<<<<
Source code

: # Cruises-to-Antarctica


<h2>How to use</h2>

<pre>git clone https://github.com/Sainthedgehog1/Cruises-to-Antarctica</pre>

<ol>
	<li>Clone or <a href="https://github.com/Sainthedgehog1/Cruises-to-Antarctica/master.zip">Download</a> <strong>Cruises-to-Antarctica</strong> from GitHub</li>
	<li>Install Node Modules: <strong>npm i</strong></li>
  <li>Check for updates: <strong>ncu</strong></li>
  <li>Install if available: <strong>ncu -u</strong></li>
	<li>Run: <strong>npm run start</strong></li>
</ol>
>>>>
§ **Requirement**: Find and copy each line of the material that holds the word "Antarctica".

§ **Task output**:
: # Cruises-to-Antarctica
<pre>git clone https://github.com/Sainthedgehog1/Cruises-to-Antarctica</pre>
	<li>Clone or <a href="https://github.com/Sainthedgehog1/Cruises-to-Antarctica/master.zip">Download</a> <strong>Cruises-to-Antarctica</strong> from GitHub</li>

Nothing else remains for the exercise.